(RECORDED DATA)

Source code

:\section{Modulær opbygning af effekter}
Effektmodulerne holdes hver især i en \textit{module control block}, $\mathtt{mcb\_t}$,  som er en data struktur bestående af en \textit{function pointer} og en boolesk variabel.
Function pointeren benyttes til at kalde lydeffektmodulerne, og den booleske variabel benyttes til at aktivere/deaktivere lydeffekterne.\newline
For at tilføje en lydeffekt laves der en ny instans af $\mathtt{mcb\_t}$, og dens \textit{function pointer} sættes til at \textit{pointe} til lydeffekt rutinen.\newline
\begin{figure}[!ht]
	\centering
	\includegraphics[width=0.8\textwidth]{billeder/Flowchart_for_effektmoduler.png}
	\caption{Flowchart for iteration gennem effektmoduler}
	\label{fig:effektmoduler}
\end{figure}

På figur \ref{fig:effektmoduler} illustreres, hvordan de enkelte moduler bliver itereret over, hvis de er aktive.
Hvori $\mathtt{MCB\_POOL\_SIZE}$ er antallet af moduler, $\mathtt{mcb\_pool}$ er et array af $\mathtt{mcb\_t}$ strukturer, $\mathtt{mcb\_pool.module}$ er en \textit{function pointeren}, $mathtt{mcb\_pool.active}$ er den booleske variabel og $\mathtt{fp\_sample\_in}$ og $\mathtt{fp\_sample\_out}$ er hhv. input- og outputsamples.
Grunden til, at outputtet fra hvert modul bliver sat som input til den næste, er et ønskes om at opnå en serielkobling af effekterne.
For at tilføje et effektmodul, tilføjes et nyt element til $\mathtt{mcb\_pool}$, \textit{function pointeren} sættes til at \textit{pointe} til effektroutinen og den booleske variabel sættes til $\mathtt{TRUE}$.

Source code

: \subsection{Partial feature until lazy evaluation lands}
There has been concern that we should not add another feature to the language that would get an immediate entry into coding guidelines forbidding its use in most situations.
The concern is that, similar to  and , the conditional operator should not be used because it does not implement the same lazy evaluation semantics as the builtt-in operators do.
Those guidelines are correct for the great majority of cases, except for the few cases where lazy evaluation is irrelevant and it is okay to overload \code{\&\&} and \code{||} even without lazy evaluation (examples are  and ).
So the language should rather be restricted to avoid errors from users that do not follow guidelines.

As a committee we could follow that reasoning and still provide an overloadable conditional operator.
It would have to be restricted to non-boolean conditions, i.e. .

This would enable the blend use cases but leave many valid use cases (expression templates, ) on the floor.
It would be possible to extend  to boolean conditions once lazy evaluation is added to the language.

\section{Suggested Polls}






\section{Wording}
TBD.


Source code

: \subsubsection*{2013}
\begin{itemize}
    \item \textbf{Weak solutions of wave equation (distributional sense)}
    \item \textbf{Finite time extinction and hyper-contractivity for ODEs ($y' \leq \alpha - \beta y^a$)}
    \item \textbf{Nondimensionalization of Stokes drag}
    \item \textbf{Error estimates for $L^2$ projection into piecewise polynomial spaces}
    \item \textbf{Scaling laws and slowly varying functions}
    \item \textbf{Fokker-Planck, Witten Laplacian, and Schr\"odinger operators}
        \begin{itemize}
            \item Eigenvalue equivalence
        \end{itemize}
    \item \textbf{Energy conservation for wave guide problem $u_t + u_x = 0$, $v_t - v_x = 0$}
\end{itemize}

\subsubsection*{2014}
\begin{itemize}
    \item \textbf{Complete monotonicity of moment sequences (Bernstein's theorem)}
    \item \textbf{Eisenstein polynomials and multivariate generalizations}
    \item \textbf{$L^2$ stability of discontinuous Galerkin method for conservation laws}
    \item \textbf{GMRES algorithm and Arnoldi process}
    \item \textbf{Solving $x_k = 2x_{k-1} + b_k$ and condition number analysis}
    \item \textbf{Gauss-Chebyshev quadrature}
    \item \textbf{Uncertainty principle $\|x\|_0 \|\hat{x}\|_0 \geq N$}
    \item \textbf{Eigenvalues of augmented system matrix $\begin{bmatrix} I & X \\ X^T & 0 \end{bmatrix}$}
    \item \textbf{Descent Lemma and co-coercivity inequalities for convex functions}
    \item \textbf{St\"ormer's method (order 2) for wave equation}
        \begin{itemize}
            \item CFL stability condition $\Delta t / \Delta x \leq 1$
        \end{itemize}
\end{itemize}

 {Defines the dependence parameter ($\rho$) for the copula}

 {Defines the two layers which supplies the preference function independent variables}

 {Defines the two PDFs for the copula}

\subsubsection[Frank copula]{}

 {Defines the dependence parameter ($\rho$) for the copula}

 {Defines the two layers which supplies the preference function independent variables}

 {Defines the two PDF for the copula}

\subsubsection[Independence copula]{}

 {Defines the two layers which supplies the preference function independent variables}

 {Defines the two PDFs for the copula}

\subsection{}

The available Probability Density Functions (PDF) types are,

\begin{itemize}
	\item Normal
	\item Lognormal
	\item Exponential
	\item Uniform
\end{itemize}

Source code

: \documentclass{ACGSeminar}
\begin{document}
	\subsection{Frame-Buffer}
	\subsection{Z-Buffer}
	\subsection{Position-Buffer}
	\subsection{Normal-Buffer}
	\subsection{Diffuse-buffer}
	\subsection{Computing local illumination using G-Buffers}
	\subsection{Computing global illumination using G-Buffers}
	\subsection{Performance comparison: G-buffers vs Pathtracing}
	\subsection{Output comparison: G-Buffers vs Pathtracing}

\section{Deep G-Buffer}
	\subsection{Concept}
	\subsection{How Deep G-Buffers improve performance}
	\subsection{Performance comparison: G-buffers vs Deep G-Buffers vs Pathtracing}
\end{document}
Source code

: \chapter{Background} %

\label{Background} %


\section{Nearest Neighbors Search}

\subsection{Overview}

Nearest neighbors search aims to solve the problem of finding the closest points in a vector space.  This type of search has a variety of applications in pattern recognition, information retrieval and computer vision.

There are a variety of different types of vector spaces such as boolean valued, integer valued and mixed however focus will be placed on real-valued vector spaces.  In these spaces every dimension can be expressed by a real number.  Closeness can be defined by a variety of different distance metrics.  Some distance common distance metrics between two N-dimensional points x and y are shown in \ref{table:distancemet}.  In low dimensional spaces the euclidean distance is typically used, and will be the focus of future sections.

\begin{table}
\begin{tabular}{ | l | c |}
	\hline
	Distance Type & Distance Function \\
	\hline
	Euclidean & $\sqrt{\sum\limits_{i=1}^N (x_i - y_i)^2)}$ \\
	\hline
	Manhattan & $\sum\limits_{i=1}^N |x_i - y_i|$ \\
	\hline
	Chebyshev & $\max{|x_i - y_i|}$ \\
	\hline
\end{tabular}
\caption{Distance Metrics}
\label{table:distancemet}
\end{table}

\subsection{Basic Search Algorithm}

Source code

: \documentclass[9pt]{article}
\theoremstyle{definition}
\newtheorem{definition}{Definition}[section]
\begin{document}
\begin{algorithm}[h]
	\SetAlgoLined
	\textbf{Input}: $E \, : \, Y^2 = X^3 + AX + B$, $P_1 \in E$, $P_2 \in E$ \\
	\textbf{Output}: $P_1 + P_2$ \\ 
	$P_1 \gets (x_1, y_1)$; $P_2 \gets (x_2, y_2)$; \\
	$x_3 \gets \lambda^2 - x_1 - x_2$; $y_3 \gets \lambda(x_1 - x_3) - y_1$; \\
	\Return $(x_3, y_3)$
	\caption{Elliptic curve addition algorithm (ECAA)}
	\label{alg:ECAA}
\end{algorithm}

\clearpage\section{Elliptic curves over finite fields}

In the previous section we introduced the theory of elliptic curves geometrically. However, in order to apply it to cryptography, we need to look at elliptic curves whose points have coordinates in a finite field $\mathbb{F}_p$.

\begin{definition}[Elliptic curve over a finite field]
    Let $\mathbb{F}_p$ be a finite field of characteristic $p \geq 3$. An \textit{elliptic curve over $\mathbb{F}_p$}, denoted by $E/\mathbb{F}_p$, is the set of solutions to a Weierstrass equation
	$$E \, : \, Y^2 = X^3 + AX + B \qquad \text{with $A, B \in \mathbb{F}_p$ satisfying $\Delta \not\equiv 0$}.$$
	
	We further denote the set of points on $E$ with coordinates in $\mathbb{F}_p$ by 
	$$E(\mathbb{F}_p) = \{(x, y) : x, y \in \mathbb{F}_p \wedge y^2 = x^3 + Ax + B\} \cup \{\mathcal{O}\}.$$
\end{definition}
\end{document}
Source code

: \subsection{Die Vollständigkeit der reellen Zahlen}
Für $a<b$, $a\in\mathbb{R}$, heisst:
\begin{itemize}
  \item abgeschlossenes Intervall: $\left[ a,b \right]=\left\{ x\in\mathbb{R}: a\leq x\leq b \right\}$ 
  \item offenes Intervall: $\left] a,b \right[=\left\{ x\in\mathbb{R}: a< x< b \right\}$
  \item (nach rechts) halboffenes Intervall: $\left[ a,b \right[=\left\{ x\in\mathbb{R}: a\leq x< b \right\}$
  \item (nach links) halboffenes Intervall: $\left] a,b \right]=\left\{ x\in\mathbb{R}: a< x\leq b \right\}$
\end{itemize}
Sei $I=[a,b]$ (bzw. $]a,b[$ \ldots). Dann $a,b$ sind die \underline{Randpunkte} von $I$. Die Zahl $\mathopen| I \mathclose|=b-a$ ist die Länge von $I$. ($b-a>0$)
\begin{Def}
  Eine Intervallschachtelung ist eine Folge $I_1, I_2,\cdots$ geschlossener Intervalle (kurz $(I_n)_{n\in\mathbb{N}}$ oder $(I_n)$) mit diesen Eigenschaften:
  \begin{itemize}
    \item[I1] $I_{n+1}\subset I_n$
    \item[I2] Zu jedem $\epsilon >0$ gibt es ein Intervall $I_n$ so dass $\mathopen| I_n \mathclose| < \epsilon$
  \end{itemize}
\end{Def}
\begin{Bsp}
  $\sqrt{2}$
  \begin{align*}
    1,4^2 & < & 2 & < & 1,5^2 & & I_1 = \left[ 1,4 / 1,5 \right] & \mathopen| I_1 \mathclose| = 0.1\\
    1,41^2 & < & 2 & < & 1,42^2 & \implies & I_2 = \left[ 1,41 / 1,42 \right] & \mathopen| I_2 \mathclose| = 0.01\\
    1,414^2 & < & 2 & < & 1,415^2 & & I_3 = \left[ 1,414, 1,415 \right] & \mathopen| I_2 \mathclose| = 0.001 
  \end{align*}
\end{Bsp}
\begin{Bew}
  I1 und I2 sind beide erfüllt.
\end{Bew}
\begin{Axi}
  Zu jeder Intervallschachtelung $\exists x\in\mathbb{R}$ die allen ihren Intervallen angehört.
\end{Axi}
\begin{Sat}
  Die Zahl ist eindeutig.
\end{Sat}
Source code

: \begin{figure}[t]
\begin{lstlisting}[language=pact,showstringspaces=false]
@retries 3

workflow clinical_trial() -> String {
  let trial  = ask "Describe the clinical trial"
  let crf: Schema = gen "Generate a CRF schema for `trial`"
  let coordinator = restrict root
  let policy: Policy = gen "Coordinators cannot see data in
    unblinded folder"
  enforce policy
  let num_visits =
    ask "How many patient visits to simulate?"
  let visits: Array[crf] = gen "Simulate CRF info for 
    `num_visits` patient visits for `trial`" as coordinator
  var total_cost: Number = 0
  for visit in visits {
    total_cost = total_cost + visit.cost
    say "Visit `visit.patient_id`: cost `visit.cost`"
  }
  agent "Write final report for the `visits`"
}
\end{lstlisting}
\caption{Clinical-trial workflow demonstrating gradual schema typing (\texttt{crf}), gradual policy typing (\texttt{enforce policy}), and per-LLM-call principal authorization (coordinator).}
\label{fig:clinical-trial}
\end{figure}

(PROBLEM) The reply should consist solely of the lines of the data, exact, from the opening line through the line with "Effektmodulerne holdes hver", inclusive.

(REPLY TO THE EXERCISE)
Source code

:\section{Modulær opbygning af effekter}
Effektmodulerne holdes hver især i en \textit{module control block}, $\mathtt{mcb\_t}$,  som er en data struktur bestående af en \textit{function pointer} og en boolesk variabel.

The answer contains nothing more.